Alumnos brillantes que se cambian de centro a fin de obtener una nota suficiente para acceder a estudiar una determinada licenciatura; porque en los centros donde estudiaban se lleva a cabo una criba indiscriminada que nada ha de ver con los objetivos didácticos ni con unos métodos educativos que respeten la vulnerabilidad de adolescentes y jóvenes. En algunos casos extremos se ha llegado hasta el suicidio, vista la desesperación, que aunque injustificada, no deja de ser resultado directo de la presión que se ejerce sobre la capa más vulnerable de la sociedad de manera irónica en nombre de la “excelencia”.
Es así como el sistema trata a sus niños, adolescentes y jóvenes. ¿Cómo podría existir en ellos una vocación, una esperanza, una ilusión de un futuro digno, si ya de pequeños se les está diciendo por activa y por pasiva que el futuro, salvo que tengan una inusitada suerte, no va a ser nada halagüeño y sí pleno de dificultades?
Cierto que esto lo agrava la complacencia de algunos progenitores con sus hijos Algunos padres mal educan a sus hijos, les consienten todo tipo de caprichos; hay un problema familiar en algunos hogares provocado seguramente por la fiebre consumista y la vida materialista a la que se nos anima un día sí y otro también desde todas partes en nombre de esa sacrosanta sociedad de bienestar, donde el dichoso bienestar no se percibe en parte alguna.
Pero resulta irrisorio, y de muy mal gusto, escuchar que los hijos son del Estado cuando éste les trata como les trata. Al menos en la época estaliniana las gentes encontraban trabajo en las fábricas y demás centros; pero en la España de hoy, aquella que cómicamente alguien bautizó como “la sociedad del bienestar”, la situación es dantesca: paro, salarios precarios y niños aviejados antes de tiempo.
Quien tiene poder, por pequeño que sea, ejerce presión, de tal manera que parece ser que cuando uno busca lo que es un legítimo derecho civil pareciera que anda pidiendo limosna. Y el mayor problema en todo esto es que no exageramos; explicamos la realidad tal cual es; una realidad a la que nos estamos malacostumbrando. Y ahora no, no podemos quejarnos porque estamos en pandemia y hay que esperar que esta pase para que llegue la “esperanzadora” normalidad. Siempre hay y habrá un motivo para no poder rechistar.
Cuando finalice la pandemia ya alguien inventará algo nuevo para tenernos espectantes. Siempre habrá la post pandemia y la espera a esa recuperación económica y moral que nunca llega.

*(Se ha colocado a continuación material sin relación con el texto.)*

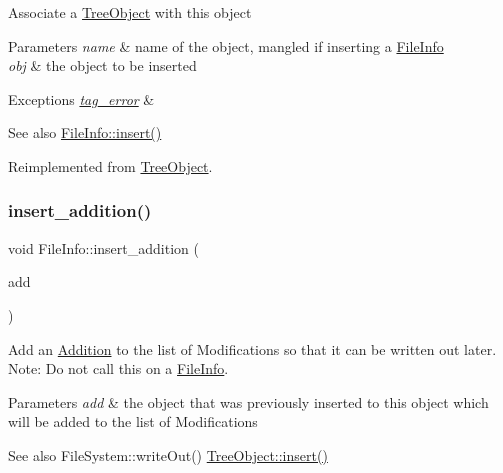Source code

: Associate a \mbox{\hyperlink{classTreeObject}{Tree\+Object}} with this object 
\begin{DoxyParams}{Parameters}
{\em name} & name of the object, mangled if inserting a \mbox{\hyperlink{classFileInfo}{File\+Info}} \\
\hline
{\em obj} & the object to be inserted \\
\hline
\end{DoxyParams}

\begin{DoxyExceptions}{Exceptions}
{\em \mbox{\hyperlink{classtag__error}{tag\+\_\+error}}} & \\
\hline
\end{DoxyExceptions}
\begin{DoxySeeAlso}{See also}
\mbox{\hyperlink{classFileInfo_ad93a84b63e417b07aa68b619051ab746}{File\+Info\+::insert()}} 
\end{DoxySeeAlso}


Reimplemented from \mbox{\hyperlink{classTreeObject_af8cc57edba9f435b52ccf33cfbbb2fc6}{Tree\+Object}}.

\mbox{\label{classFileInfo_a7f788f31521c535646eebfa9959bbb24}} 
\subsubsection{\texorpdfstring{insert\+\_\+addition()}{insert\_addition()}}
{\footnotesize\ttfamily void File\+Info\+::insert\+\_\+addition (\begin{DoxyParamCaption}\item[{\mbox{\hyperlink{classTreeObject}{Tree\+Object}} $\ast$}]{add }\end{DoxyParamCaption})\hspace{0.3cm}{\ttfamily [virtual]}}

Add an \mbox{\hyperlink{classAddition}{Addition}} to the list of Modifications so that it can be written out later. Note\+: Do not call this on a \mbox{\hyperlink{classFileInfo}{File\+Info}}. 
\begin{DoxyParams}{Parameters}
{\em add} & the object that was previously inserted to this object which will be added to the list of Modifications \\
\hline
\end{DoxyParams}
\begin{DoxySeeAlso}{See also}
File\+System\+::write\+Out() \mbox{\hyperlink{classTreeObject_af8cc57edba9f435b52ccf33cfbbb2fc6}{Tree\+Object\+::insert()}} 
\end{DoxySeeAlso}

Porque, todo hay que decirlo, hoy en día la moral va a la par del dinero; si no hay dinero no hay deberes morales, porque si no estamos en pandemia estaremos en crisis, y todo el mundo a callar que ya llegará la recuperación santa e impoluta que acabará con todos los problemas de hoy y de mañana. Y entonces, como en esos cuentos de niños, seremos felices y comeremos perdices y olvidaremos las privaciones del pasado en ese mundo ideal que nunca jamás existirá sino en aquel planeta maravilloso donde los sueños se hacen realidad; donde atan los perros con longaniza, cae el dinero de la chimenea, y niños y menos niños acuden precipitándose al colegio porque saben que es allí donde encontrarán la felicidad.
Así son nuestros días, y los de nuestros hijos, que paciencia no nos falta, pero tampoco sabiduría; el hambre agudiza el ingenio. El realismo se impone y nos hace entrever en un futuro próximo oscuros nubarrones cargados de imprevistos de toda índole que traerán, como si ya no los hubiera, nuevos y apasionantes problemas a nuestras vidas.